Segment Start: DATA FOR REVIEW

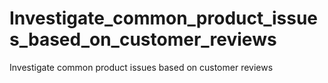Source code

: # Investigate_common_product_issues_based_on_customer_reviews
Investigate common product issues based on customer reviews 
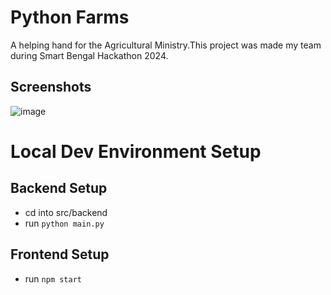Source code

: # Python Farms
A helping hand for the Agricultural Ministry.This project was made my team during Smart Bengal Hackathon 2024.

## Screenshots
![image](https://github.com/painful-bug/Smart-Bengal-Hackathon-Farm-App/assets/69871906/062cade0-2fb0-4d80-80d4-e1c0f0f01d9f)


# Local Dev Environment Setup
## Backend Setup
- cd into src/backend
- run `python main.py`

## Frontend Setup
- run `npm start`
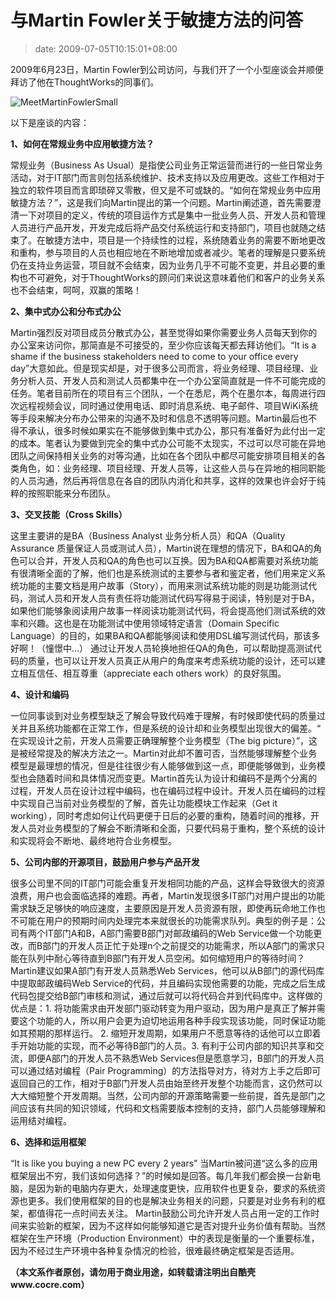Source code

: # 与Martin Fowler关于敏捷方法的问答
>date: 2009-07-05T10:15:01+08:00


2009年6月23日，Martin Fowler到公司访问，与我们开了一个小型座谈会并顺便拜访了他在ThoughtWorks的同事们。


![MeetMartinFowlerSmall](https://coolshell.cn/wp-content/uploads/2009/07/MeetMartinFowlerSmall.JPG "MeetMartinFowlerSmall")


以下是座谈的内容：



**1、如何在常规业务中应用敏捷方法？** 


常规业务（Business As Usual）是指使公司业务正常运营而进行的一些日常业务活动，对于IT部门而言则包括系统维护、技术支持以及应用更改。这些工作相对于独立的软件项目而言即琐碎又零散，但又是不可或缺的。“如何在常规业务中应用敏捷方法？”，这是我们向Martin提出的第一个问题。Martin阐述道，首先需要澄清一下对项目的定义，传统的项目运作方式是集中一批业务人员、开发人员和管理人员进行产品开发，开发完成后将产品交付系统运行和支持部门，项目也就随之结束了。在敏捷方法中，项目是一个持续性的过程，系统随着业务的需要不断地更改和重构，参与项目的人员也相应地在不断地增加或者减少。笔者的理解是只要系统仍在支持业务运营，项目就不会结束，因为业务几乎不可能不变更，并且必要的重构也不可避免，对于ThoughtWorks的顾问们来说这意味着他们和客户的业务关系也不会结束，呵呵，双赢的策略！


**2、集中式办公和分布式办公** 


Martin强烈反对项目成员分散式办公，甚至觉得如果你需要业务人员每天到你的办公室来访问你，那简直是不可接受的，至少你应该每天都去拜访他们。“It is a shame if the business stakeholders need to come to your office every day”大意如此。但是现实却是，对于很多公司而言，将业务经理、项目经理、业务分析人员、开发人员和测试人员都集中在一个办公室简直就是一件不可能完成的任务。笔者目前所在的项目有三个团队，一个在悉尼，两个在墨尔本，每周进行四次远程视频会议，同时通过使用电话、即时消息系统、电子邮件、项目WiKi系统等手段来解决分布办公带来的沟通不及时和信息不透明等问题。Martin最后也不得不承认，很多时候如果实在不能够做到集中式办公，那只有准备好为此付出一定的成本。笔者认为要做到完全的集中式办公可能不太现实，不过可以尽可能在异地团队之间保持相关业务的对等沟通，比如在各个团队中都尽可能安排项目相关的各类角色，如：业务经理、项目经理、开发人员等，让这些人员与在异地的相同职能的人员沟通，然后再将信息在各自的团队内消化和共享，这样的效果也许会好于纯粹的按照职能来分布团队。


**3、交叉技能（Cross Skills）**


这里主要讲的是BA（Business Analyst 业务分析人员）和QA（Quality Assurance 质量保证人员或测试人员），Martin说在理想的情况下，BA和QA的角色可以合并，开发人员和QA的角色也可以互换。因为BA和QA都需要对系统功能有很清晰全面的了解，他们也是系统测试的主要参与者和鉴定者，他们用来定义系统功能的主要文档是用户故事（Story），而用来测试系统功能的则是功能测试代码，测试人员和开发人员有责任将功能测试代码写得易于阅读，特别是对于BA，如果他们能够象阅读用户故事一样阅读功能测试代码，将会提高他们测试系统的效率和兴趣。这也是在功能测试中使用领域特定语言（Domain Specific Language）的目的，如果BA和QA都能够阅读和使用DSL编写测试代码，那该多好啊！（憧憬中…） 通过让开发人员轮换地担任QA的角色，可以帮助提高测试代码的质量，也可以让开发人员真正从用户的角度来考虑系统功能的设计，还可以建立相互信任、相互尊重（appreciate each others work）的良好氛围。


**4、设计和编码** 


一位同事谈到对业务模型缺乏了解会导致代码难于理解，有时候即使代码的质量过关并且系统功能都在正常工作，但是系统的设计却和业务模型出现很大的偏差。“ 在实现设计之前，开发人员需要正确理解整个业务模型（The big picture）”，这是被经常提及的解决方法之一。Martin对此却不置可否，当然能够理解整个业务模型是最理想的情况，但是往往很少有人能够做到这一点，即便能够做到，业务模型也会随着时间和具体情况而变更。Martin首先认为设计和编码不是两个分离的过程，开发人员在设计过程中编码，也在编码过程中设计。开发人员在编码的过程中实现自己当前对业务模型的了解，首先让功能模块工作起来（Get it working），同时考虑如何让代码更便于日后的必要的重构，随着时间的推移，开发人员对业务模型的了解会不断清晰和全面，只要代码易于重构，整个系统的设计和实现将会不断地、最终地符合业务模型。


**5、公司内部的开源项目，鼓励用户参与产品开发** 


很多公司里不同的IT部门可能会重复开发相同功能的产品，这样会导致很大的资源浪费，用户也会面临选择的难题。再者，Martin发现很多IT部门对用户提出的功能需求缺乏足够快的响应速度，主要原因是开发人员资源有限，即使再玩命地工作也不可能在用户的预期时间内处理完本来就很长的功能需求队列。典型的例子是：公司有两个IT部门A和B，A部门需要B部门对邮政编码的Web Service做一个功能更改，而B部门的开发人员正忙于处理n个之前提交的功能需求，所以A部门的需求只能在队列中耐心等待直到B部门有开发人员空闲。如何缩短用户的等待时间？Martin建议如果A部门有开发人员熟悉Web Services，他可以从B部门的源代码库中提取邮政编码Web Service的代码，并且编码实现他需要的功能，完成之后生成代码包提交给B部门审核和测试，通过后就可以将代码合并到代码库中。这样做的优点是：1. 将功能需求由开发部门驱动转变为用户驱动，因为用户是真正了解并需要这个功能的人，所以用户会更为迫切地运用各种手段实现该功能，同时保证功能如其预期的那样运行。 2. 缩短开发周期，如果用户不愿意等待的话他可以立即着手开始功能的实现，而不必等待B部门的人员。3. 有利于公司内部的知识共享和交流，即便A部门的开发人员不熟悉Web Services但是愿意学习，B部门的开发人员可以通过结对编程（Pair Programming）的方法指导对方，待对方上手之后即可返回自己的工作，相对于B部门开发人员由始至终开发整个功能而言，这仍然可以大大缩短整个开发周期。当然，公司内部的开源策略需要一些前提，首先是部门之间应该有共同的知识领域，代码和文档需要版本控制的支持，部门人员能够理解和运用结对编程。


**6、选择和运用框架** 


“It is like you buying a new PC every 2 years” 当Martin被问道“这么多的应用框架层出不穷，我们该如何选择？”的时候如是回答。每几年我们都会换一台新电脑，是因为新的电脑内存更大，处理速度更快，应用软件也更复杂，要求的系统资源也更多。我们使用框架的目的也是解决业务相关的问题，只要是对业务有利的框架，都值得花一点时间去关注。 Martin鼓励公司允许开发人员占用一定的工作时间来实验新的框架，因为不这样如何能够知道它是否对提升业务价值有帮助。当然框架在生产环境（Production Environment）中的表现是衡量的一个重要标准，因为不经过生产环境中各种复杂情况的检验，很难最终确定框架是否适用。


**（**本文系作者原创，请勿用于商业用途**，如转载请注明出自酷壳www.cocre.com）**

Segment End: DATA FOR REVIEW

EXERCISE AIM >> Please show every line above that includes the word "Bengal".

ANSWER TO THE EXERCISE >>
A helping hand for the Agricultural Ministry.This project was made my team during Smart Bengal Hackathon 2024.
![image](https://github.com/painful-bug/Smart-Bengal-Hackathon-Farm-App/assets/69871906/062cade0-2fb0-4d80-80d4-e1c0f0f01d9f)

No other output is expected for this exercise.